Friday, August 22, 2008

let's talk

I had a thought this morning that I need some feedback on. I need some discussion and debate. I need to figure out what reactions to it make sense to me, and what reactions I find silly. Because this thought made my head spin around a little and I want to get it set back on. Here it is:

As Christians we believe that God's ultimate gift to us, the key to our redemption from sin and eternal life in the presence of God came in the form of the Crucifixion of Jesus Christ. It came in the form of the brutal, agonizing, cruel and unusual Roman form of capital punishment exhibited on the most innocent man in the history of the universe. The cross was the Roman electric chair. It was the Roman lethal injection. Only it was so much more agonizing, bloody, and brutal than either of those. We are saved by the blood shed via the capital punishment of a completely innocent man. No Roman capital punishment = no Crucifixion

So how should Christians feel about the government practicing capital punishment on men tried and proven guilty of heinous crimes?

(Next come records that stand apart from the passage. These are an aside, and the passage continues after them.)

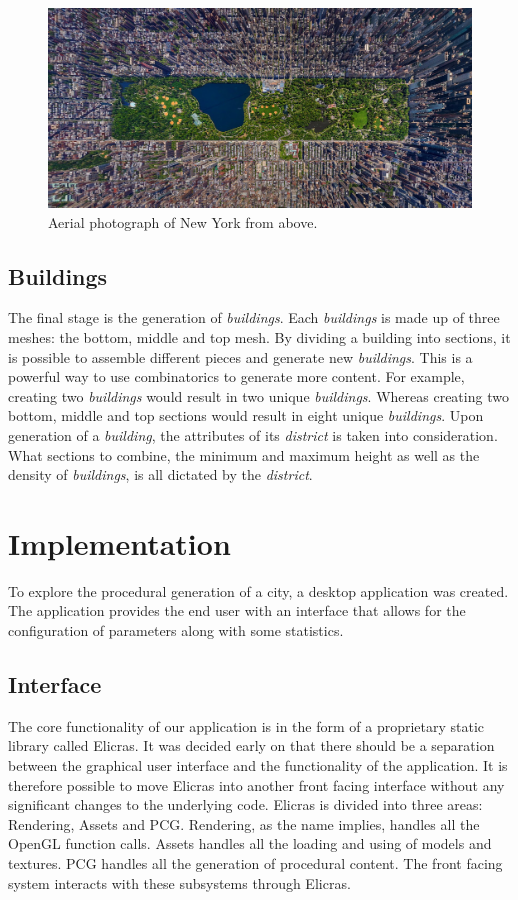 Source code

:	\begin{figure}[h]
		\centering
		\includegraphics[width=0.9\linewidth]{"Images/new york"}
		\caption{Aerial photograph of New York from above.}
		\label{fig:new-york}
	\end{figure}
		
	\subsection{Buildings}
	The final stage is the generation of \textit{buildings}. Each \textit{buildings} is made up of three meshes: the bottom, middle and top mesh. By dividing a building into sections, it is possible to assemble different pieces and generate new \textit{buildings}. This is a powerful way to use combinatorics to generate more content. For example, creating two \textit{buildings} would result in two unique \textit{buildings}. Whereas creating two bottom, middle and top sections would result in eight unique \textit{buildings}. Upon generation of a \textit{building}, the attributes of its \textit{district} is taken into consideration. What sections to combine, the minimum and maximum height as well as the density of \textit{buildings}, is all dictated by the \textit{district}.

\section{Implementation}
To explore the procedural generation of a city, a desktop application was created. The application provides the end user with an interface that allows for the configuration of parameters along with some statistics. 
	
	\subsection{Interface}
	The core functionality of our application is in the form of a proprietary static library called Elicras. It was decided early on that there should be a separation between the graphical user interface and the functionality of the application. It is therefore possible to move Elicras into another front facing interface without any significant changes to the underlying code. Elicras is divided into three areas: Rendering, Assets and PCG. Rendering, as the name implies, handles all the OpenGL function calls. Assets handles all the loading and using of models and textures. PCG handles all the generation of procedural content. The front facing system interacts with these subsystems through Elicras.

Does thinking about the Crucifixion as capital punishment change how you think about it?

What do you think?

2 comments:

Anonymous said...

First,about 18 percent of people killed by the death penalty are innocent. Second, the killing of christ by the roman form of the death penalty only proves how primative this practice actually is. Just my two cents.

Anna M. said...

I guess I don't get the link between Christ's suffering and the link to current-day capital punishment Because I don't think my salvation is tied to cross at all...it's tied to the fact that Christ rose again! The resurrection is where our salvation hinges, not the suffering.

That being said, by his stripes we are healed, because He rose again. That makes Christ's work on the cross permanently separate from the doings of the current justice system. There's just not a link there, in a general sense.